Provided records section start

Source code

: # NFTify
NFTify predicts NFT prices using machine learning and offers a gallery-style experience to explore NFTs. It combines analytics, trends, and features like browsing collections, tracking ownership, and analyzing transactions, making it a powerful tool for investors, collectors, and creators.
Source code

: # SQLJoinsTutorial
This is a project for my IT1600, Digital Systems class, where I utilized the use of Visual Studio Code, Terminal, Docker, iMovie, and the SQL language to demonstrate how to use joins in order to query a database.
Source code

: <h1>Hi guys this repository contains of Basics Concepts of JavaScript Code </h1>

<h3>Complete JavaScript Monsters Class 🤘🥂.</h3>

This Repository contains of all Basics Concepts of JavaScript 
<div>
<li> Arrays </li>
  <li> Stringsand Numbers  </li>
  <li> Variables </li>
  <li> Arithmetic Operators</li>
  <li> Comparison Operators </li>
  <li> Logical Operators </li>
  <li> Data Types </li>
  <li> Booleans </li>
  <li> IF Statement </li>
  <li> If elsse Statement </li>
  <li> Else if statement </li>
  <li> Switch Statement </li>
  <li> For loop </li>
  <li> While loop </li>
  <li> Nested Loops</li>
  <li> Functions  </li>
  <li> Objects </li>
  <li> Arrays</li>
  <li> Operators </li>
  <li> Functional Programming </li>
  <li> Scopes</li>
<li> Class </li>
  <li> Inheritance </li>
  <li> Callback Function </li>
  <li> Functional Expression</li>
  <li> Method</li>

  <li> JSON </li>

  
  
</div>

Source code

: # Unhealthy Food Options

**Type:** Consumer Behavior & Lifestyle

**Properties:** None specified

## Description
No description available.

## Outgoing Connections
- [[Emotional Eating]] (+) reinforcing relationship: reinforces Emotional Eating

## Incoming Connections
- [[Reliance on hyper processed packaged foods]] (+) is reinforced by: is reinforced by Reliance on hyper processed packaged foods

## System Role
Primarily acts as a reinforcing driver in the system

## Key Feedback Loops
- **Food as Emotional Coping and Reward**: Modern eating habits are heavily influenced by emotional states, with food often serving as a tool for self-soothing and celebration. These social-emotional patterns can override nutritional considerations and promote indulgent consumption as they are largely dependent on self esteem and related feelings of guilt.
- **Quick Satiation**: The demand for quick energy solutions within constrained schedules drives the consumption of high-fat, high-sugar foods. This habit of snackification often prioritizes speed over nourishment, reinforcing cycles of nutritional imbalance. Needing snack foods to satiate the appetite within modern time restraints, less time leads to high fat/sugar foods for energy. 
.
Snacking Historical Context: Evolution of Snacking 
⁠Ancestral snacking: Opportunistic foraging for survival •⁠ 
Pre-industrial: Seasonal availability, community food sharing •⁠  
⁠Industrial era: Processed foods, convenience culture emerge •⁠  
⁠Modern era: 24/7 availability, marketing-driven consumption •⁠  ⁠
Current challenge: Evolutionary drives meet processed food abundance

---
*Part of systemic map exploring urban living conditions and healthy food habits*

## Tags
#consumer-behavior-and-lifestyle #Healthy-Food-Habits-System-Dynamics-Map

Provided records section end

Work to complete: The reply should consist solely of the lines above from the one that has "## Description" through the one that has "- **Food as", reproduced exactly.

Response to this task:
## Description
No description available.

## Outgoing Connections
- [[Emotional Eating]] (+) reinforcing relationship: reinforces Emotional Eating

## Incoming Connections
- [[Reliance on hyper processed packaged foods]] (+) is reinforced by: is reinforced by Reliance on hyper processed packaged foods

## System Role
Primarily acts as a reinforcing driver in the system

## Key Feedback Loops
- **Food as Emotional Coping and Reward**: Modern eating habits are heavily influenced by emotional states, with food often serving as a tool for self-soothing and celebration. These social-emotional patterns can override nutritional considerations and promote indulgent consumption as they are largely dependent on self esteem and related feelings of guilt.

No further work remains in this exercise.